Nerve impulses do exist in plants

As early as the 1900s, the Indian biologist Chandra Bose demonstrated the existence of electrical signals in plants.  He measured a response analogous to the action potential of a neuron after stimulating a leaf of the sensitive plant, Mimosa pudica (1).  Although plants do not have any nerves, plant cells can transmit electrical signals comparable to the nerve impulses of animals.  Phloem, which carries sap, may thus constitute a sort of major axon.  Plant equivalents to animal synapses (structures that allow a nerve impulse to move from one neuron to another) are not yet known, but plants produce structures analogous to neurotransmitters such as GABA.

(1) Mimosa pudica is a small tropical plant that folds its leaves within a few seconds of being touched.

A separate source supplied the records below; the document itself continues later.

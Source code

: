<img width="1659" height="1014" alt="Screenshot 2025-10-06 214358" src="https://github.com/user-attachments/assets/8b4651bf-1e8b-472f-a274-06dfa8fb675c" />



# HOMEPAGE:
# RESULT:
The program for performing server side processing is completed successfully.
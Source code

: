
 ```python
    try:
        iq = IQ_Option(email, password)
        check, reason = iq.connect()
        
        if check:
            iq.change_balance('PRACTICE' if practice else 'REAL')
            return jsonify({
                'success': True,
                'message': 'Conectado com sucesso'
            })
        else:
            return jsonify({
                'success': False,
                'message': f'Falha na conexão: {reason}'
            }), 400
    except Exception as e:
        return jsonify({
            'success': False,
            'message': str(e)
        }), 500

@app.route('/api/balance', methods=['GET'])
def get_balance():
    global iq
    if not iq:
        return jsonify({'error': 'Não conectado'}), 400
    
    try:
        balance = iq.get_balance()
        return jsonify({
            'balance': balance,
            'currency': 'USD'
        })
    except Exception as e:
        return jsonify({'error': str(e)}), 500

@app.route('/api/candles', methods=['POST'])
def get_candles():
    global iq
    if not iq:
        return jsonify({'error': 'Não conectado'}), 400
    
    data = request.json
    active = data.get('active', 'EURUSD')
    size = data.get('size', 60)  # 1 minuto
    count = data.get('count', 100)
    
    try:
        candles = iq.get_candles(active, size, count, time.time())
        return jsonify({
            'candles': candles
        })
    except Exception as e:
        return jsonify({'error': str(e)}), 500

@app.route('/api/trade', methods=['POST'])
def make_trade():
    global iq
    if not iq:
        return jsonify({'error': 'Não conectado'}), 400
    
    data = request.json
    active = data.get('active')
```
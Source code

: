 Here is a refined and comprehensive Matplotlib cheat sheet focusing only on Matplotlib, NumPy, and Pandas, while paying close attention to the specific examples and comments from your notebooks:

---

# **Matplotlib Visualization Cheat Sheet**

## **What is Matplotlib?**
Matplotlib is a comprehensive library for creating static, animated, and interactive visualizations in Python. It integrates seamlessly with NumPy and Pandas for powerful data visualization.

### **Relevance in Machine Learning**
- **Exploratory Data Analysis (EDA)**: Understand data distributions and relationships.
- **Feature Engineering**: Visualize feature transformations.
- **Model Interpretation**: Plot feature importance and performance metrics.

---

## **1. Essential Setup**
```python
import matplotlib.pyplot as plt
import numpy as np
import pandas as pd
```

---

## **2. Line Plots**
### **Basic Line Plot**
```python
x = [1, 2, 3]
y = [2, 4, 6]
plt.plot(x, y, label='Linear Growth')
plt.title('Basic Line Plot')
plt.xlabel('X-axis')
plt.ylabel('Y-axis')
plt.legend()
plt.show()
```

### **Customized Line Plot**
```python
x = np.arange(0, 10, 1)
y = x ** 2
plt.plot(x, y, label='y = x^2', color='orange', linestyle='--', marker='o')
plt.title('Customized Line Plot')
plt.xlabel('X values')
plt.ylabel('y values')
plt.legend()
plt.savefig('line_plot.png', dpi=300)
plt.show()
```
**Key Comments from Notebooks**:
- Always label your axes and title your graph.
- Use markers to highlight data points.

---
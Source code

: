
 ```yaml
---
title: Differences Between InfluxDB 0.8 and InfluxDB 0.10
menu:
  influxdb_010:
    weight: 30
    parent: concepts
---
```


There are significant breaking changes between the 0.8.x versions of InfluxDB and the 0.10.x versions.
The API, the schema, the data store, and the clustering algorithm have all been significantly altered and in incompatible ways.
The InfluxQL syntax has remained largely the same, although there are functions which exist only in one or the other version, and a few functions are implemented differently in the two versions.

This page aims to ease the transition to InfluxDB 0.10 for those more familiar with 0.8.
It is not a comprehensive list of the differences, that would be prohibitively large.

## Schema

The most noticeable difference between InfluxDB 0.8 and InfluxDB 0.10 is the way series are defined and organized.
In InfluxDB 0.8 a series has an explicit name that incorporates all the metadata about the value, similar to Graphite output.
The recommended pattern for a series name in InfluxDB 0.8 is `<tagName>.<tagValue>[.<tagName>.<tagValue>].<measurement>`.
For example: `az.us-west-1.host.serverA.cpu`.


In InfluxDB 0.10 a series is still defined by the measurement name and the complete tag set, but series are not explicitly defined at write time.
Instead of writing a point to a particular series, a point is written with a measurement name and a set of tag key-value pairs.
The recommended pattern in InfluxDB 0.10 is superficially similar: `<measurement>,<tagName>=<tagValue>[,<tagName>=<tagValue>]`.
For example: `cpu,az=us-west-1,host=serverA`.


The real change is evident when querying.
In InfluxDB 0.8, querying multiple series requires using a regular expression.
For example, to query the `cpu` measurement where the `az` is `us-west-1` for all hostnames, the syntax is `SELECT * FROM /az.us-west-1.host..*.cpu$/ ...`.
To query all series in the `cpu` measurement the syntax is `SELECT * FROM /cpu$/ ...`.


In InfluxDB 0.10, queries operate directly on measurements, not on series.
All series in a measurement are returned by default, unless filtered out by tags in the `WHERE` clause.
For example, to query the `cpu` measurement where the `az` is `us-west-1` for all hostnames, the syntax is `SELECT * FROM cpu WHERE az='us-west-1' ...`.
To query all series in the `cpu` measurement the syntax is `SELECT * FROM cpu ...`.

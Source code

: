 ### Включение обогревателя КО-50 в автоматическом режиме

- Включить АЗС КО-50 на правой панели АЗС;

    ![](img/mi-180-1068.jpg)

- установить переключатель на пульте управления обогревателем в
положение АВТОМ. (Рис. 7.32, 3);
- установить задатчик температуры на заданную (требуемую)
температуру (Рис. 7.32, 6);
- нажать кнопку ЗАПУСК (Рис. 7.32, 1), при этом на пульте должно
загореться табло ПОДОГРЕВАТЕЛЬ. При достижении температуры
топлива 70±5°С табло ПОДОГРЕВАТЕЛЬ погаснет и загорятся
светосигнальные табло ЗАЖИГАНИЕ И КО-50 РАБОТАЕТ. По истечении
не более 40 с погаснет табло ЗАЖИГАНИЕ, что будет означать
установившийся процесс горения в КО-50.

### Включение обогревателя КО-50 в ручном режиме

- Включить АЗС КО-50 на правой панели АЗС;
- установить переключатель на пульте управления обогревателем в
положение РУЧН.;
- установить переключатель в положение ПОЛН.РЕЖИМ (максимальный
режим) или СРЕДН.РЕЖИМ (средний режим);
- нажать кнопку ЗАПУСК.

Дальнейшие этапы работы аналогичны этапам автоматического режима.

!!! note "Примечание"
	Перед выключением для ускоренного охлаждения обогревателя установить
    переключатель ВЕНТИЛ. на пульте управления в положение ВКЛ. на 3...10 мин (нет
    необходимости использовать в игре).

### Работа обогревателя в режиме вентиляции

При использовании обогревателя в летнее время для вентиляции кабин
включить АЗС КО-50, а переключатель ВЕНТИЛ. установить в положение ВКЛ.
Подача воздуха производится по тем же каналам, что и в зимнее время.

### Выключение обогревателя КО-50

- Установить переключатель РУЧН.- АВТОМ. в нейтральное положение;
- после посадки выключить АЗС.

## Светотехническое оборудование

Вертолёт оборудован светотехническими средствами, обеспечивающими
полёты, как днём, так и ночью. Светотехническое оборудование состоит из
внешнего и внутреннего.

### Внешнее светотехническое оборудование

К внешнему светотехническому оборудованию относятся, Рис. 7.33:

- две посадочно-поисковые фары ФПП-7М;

Plants communicate what they perceive

A rosette of Arabidopsis thaliana.. © INRA, MEDIENE Safia
A rosette of Arabidopsis thaliana. © INRA, MEDIENE Safia

A series of studies conducted separately within and outside INRA have reached the conclusion that plants transmit their perception of the wind to their neighbours.  Indeed, plants neighbouring a plant that receives the wind will also stop growing in height, within the next 30 minutes.  This transmission is achieved via the emission of ethylene, a hormone that is mobilised in stressful situations.

Bruno Moulia reports other studies that have illustrated communication between plants:  Arabidopsis rosettes that grow next to each other finally touch according to a specific behaviour: the leaves of one rosette become erect, which results in that plant becoming visible to its neighbour by emitting dark red light.  The plants therefore have plenty of time to move away from each other.  "The plant perceives this contact and delivers a warning message, like a red card, inviting the others to keep their distance.  I assimilate this to a hint of a sign, which offers numerous ideas for research" concludes the scientist.